(Source texts of formatted documents)

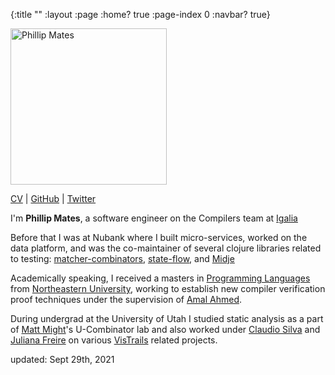 {:title ""
 :layout :page
 :home? true
 :page-index 0
 :navbar? true}


<div class="image imageright">
<img title="Phillip Mates" alt="Phillip Mates" src="https://philomates.github.io/phillip.jpg" width="250px">
</div>

<p><a href="/files/mates_cv.pdf">CV</a> | <a href="https://github.com/philomates">GitHub</a> | <a href="https://twitter.com/philomates">Twitter</a>

<p>I'm <strong>Phillip Mates</strong>, a software engineer on the Compilers team at <a href="https://igalia.com/">Igalia</a></p>

<p>
Before that I was at Nubank where I built micro-services, worked on the data platform, and was the co-maintainer of several clojure libraries related to testing: <a href="https://github.com/nubank/matcher-combinators/">matcher-combinators</a>, <a href="https://github.com/nubank/state-flow">state-flow</a>, and <a href="https://github.com/marick/midje">Midje</a>
</p>


</p>Academically speaking, I received a masters in <a href="http://prl.ccs.neu.edu/">Programming Languages</a> from <a href="http://www.ccs.neu.edu/">Northeastern University</a>, working to establish new compiler verification proof techniques under the supervision of <a href="http://www.ccs.neu.edu/home/amal/">Amal Ahmed</a>.</p>

<p>
During undergrad at the University of Utah I studied static analysis as a part of <a href="matt.might.net">Matt Might</a>'s U-Combinator lab and also worked under <a href="http://vgc.poly.edu/~csilva/">Claudio Silva</a> and <a href="http://vgc.poly.edu/~juliana/">Juliana Freire</a> on various <a href="http://vistrails.org">VisTrails</a> related projects.</p>

<footer id="footer" class="wrapper">
  <p class="date">updated: Sept 29th, 2021</p>
</footer>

* [Task to complete] Reproduce exactly the line that holds "</p>Academically speaking, I", then every line after it, ending with the final line of the records above.

* [Solved exercise]
</p>Academically speaking, I received a masters in <a href="http://prl.ccs.neu.edu/">Programming Languages</a> from <a href="http://www.ccs.neu.edu/">Northeastern University</a>, working to establish new compiler verification proof techniques under the supervision of <a href="http://www.ccs.neu.edu/home/amal/">Amal Ahmed</a>.</p>

<p>
During undergrad at the University of Utah I studied static analysis as a part of <a href="matt.might.net">Matt Might</a>'s U-Combinator lab and also worked under <a href="http://vgc.poly.edu/~csilva/">Claudio Silva</a> and <a href="http://vgc.poly.edu/~juliana/">Juliana Freire</a> on various <a href="http://vistrails.org">VisTrails</a> related projects.</p>

<footer id="footer" class="wrapper">
  <p class="date">updated: Sept 29th, 2021</p>
</footer>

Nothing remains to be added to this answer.